Chickpea Patty, Roasted Broccoli, and Mashed Potatoes


Ingredients

Potatoes

  • 5 Large Potatoes, Cut up into large slices
  • 1/3 Cup Vegenaise
  • 1 Cup Unsweetened Plant Milk
  • 1 Tbsp Vegan Butter (optional)
  • Salt and Pepper to taste

Broccoli

  • 1 Bag Frozen Broccoli or Two heads of fresh Broccoli
  • 1 Tbsp Olive Oil
  • Salt and Pepper to taste

Chickpea Patties

  • 1 Can Chickpeas (Be sure to buy BPA free, or buy dry garbanzo beans and cook in crockpot)
  • 1 Tbsp Tamari or Soy Sauce
  • 1/4 Cup Water
  • 2 Tsp Curry
  • 1 Tbsp Favorite Italian Seasoning I love Trader Joe's 21 Season Salute
  • 1 Cloves Garlic Finely minced
  • 1/4 Cup Vital Wheat Gluten
  • 1/3 Cup Bread Crumbs
  • 2 Tbsp Olive Oil

Instructions

  1. Preheat oven to 450º

Mashed Potatoes

  1. Boil Potatoes until soft (about 20 minutes).
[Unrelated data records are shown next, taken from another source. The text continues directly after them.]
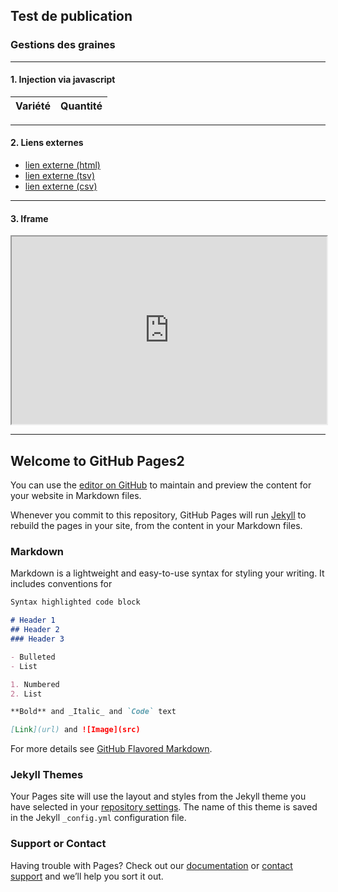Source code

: ## Test de publication

### Gestions des graines

<hr>

#### 1. Injection via javascript

<table id="stock">
  <thead>
    <tr>
     <th>Variété</th>
     <th>Quantité</th>
    </tr>
  </thead>

  <tbody>
  </tbody>
</table>

<script>
(function(){

var url = 'https://docs.google.com/spreadsheets/d/e/2PACX-1vRnjpwv9eYPwZx__7-8H4EYoe7Zs4yXZwCAuPJuxNEfj3LgInGX6-e-94SI7BPI7FF7YrVqP3NYO3bN/pub?gid=1185466709&single=true&output=tsv';
var stock = document.getElementById('stock');

var opts = {
    method: 'GET',
    headers: {}
};

fetch(url, opts).then(function (response) {
    return response.text();
})
    .then(function (text) {
        var lines = text.split("\n")
        var i, l, cols, row, cell0, cell1, notInStock;
        for(i = lines.length-1; i > 1; i--) { // skip bogus headers in tsv (0, 1)
            l = lines[i];
            cols = l.split('\t')
            notInStock = parseInt(cols[1]) <= 0;
            row = stock.insertRow(1); // skip table header

            cell0 = row.insertCell(0)
            cell0.innerHTML = cols[0];
            if (notInStock) {
                cell0.style.textDecorationLine = 'line-through'
            }

            cell1 = row.insertCell(1)
            cell1.innerHTML = cols[1];
            cell1.style.textAlign = "right"
            if (notInStock) {
                cell1.style.color = '#FF4136';
            }
        }

    });
})();
</script>

<hr>

#### 2. Liens externes

- [lien externe (html)](https://docs.google.com/spreadsheets/d/e/2PACX-1vRnjpwv9eYPwZx__7-8H4EYoe7Zs4yXZwCAuPJuxNEfj3LgInGX6-e-94SI7BPI7FF7YrVqP3NYO3bN/pubhtml?gid=1185466709&single=true)
- [lien externe (tsv)](https://docs.google.com/spreadsheets/d/e/2PACX-1vRnjpwv9eYPwZx__7-8H4EYoe7Zs4yXZwCAuPJuxNEfj3LgInGX6-e-94SI7BPI7FF7YrVqP3NYO3bN/pub?gid=1185466709&single=true&output=tsv)
- [lien externe (csv)](https://docs.google.com/spreadsheets/d/e/2PACX-1vRnjpwv9eYPwZx__7-8H4EYoe7Zs4yXZwCAuPJuxNEfj3LgInGX6-e-94SI7BPI7FF7YrVqP3NYO3bN/pub?gid=1185466709&single=true&output=csv)

<hr>

#### 3. Iframe

<iframe width="100%" height="300px" src="https://docs.google.com/spreadsheets/d/e/2PACX-1vRnjpwv9eYPwZx__7-8H4EYoe7Zs4yXZwCAuPJuxNEfj3LgInGX6-e-94SI7BPI7FF7YrVqP3NYO3bN/pubhtml?gid=1185466709&amp;single=true&amp;widget=true&amp;headers=false"></iframe>

<hr>

## Welcome to GitHub Pages2

You can use the [editor on GitHub](https://github.com/auja-levens/auja-levens.github.io/edit/master/README.md) to maintain and preview the content for your website in Markdown files.

Whenever you commit to this repository, GitHub Pages will run [Jekyll](https://jekyllrb.com/) to rebuild the pages in your site, from the content in your Markdown files.

### Markdown

Markdown is a lightweight and easy-to-use syntax for styling your writing. It includes conventions for

```markdown
Syntax highlighted code block

# Header 1
## Header 2
### Header 3

- Bulleted
- List

1. Numbered
2. List

**Bold** and _Italic_ and `Code` text

[Link](url) and ![Image](src)
```

For more details see [GitHub Flavored Markdown](https://guides.github.com/features/mastering-markdown/).

### Jekyll Themes

Your Pages site will use the layout and styles from the Jekyll theme you have selected in your [repository settings](https://github.com/auja-levens/auja-levens.github.io/settings). The name of this theme is saved in the Jekyll `_config.yml` configuration file.

### Support or Contact

Having trouble with Pages? Check out our [documentation](https://help.github.com/categories/github-pages-basics/) or [contact support](https://github.com/contact) and we’ll help you sort it out.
Drain. Add all ingredients and smash with a potato masher or mixer. If you buy organic, you can leave the skins on, if not, be sure to peel. 

Roasted Broccoli

  1. While your potatoes are boiling, Preheat oven to 450º. Lay the broccoli evenly on a metal pan. Drizzle olive oil over broccoli and salt and pepper to desired taste. Cook for about 20 minutes until edges are crispy. If you are using frozen broccoli, cooking time will take a little longer. 

Chickpea Patties

  1. In a large bowl mash up the chickpeas with the soy sauce. Add the curry, 21 seasons, garlic, wheat gluten, bread crumbs. Add water until you get the texture you'd like. You don't want them too dry, but not so wet that they won't stick together. Stir with a fork and then dig in and mix it up with your hands for 3 minutes. Then take a handful or whatever size you want the patties to be and work each one in your hand for another minute. Fry them in a pan of olive oil. I like a lot of oil, but you could make it a little healthier and do less. Top with salsa. My favorite Salsa is Trader Joe's Organic Fire Roasted Salsa. 

    Gluten Free Option: Use a gluten free binder--I used a flax egg and lessened the water added to the recipe. Finely crushed tortilla chips are a good replacer for the bread crumbs.